Desvendando os segredos das estrelas mortas através de partículas cósmicas invisíveis
Imagine o brilho de uma estrela que explode, ofuscando galáxias inteiras antes de desaparecer para sempre. Essas explosões cósmicas, conhecidas como supernovas, fascinam astrônomos há séculos, mas o que vemos é apenas uma fração da história.
A maior parte da energia de uma supernova é transportada por partículas quase invisíveis, os neutrinos, frequentemente chamados de “partículas fantasmas” por sua capacidade de atravessar quase tudo em seu caminho sem interagir.
Agora, um avanço tecnológico promete mudar tudo. Com a ajuda de um telescópio subterrâneo extremamente poderoso, astrônomos estão à beira de uma descoberta que pode reescrever a história do Universo, conforme informações divulgadas pelo g1.
O telescópio Super-Kamiokande: uma janela para o passado cósmico
Cientistas estão otimistas de que a detecção desses neutrinos cósmicos possa ocorrer ainda este ano, graças a uma significativa atualização no observatório Super-Kamiokande, localizado nas profundezas do subsolo no Japão. Esta modernização aumentou drasticamente sua capacidade de detectar neutrinos provenientes de supernovas.
Para astrofísicos de partículas, como Pablo Martinez Mirave, pesquisador de Pós-Doutorado na Universidade de Copenhague, essa seria uma das conquistas científicas mais emocionantes de sua vida. Ele destaca que o telescópio agora é sensível o suficiente para captar o fraco “brilho” de todas as estrelas em explosão no Universo, permitindo ver partículas que foram produzidas antes mesmo de a Terra existir.
A chave para essa detecção reside na natureza dos neutrinos: eles não possuem carga elétrica e interagem muito pouco com a matéria. Bilhões dessas partículas fantasmas atravessam nossos corpos a cada segundo sem que percebamos, algumas delas viajando há mais de 10 bilhões de anos para chegar até nós.
Supernovas e a energia invisível que carregam
As supernovas são eventos raros em nossa galáxia, ocorrendo apenas uma vez a cada poucas décadas. No entanto, em todo o Universo, uma estrela massiva explode em uma supernova aproximadamente uma vez por segundo, liberando uma energia colossal.
Apenas cerca de 1% dessa energia é luz visível, enquanto 99% escapa na forma de neutrinos. Esses mensageiros invisíveis carregam a história de todas as estrelas que já explodiram, e agora, pela primeira vez, seremos capazes de capturá-los.

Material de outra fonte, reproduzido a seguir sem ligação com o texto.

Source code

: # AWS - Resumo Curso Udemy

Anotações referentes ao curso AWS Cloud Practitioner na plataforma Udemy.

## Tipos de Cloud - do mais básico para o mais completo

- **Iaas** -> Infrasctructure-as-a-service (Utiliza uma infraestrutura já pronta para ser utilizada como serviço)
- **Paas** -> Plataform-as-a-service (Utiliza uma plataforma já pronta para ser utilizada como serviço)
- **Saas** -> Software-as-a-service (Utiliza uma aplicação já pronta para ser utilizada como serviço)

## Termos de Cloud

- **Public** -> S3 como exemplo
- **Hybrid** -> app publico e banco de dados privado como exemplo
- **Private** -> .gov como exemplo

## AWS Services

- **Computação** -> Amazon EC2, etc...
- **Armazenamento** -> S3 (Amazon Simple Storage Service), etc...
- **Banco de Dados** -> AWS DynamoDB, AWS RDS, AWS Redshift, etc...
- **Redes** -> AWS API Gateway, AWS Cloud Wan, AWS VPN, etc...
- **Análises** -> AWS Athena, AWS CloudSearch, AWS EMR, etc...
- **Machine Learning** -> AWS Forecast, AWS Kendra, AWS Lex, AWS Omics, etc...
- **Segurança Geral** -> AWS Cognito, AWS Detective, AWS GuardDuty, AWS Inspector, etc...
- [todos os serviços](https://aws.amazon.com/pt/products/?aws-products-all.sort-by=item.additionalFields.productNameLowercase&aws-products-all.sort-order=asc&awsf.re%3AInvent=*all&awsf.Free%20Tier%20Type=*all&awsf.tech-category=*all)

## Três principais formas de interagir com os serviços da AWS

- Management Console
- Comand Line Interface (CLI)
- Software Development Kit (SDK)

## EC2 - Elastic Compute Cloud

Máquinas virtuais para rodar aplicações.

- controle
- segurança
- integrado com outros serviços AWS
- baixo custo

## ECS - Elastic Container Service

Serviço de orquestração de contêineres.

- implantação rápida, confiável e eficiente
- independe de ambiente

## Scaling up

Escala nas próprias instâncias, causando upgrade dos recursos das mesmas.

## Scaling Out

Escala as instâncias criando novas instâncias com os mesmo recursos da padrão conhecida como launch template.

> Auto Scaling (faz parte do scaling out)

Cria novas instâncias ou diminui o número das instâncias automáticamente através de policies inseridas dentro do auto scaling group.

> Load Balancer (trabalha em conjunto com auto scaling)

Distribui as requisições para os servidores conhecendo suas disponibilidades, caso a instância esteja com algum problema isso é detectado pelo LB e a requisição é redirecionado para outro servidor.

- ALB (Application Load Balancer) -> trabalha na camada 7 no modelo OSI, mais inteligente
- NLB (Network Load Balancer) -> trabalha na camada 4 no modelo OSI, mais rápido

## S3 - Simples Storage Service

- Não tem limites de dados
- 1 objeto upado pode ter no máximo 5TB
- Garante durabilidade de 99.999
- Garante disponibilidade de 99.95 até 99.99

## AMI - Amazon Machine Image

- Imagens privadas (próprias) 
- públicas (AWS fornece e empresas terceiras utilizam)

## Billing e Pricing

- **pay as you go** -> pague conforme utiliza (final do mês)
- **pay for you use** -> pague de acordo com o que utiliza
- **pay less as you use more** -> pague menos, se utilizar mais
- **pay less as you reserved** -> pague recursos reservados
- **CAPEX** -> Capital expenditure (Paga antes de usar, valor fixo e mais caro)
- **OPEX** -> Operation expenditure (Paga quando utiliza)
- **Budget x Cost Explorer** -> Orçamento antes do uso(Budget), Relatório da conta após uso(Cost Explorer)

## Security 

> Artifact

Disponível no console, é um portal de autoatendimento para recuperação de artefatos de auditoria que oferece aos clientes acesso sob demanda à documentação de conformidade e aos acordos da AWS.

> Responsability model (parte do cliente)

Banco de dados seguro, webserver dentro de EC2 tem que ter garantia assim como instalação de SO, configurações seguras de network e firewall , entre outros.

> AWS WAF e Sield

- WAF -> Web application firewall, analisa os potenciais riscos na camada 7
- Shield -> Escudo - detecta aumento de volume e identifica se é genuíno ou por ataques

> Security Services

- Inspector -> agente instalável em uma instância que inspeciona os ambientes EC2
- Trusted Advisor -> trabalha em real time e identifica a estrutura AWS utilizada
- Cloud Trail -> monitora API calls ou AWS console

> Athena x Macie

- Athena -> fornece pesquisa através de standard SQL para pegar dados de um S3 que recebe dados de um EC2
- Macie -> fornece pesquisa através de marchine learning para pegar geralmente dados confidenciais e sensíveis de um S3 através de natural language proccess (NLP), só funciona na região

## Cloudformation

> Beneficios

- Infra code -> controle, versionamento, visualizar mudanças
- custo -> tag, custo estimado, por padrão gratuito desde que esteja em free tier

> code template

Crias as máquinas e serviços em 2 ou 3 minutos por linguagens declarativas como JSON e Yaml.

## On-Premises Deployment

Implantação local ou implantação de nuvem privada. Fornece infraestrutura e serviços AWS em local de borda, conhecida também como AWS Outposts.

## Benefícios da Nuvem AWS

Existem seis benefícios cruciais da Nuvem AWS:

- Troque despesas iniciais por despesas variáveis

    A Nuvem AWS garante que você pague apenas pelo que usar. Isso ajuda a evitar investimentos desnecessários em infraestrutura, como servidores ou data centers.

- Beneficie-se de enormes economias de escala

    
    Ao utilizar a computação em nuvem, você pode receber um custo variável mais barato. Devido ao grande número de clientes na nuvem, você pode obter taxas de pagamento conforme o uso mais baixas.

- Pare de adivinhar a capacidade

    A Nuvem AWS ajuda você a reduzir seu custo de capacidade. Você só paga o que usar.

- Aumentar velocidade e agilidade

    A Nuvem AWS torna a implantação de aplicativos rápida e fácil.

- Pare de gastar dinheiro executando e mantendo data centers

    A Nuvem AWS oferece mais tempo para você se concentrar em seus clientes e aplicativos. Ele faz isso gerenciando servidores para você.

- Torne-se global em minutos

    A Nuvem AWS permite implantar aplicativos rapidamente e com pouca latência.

Estrelas com massa aproximadamente oito vezes ou mais que a do Sol estão destinadas a esse fim violento, representando menos de 1% das estrelas. Um exemplo histórico é a supernova observada por Tycho Brahe em 1572, que pôde ser vista a olho nu por dois anos.
Desvendando o destino final das estrelas
Uma das grandes questões que os astrofísicos buscam responder é o que resta após a explosão de uma estrela. O núcleo em colapso se transforma em um buraco negro ou forma uma estrela de nêutrons, um objeto incrivelmente denso com cerca de 20 quilômetros de diâmetro, aproximadamente o tamanho de uma grande cidade?
Detectar o sinal combinado de todas as supernovas que já ocorreram nos aproximaria de responder a essas perguntas cruciais. Isso permitiria estudar a morte das estrelas ao longo de toda a história do Universo, usando partículas que viajam em nossa direção há bilhões de anos sem nunca parar.
A detecção clara desses neutrinos cósmicos em 2026 marcaria uma nova era na astronomia. Não observaríamos apenas as explosões brilhantes de estrelas próximas, mas a história coletiva de todas as estrelas massivas que já viveram e morreram, um feito possível graças ao telescópio subterrâneo japonês, que observa pacientemente o brilho fraco e fantasmagórico das explosões mais antigas do Universo.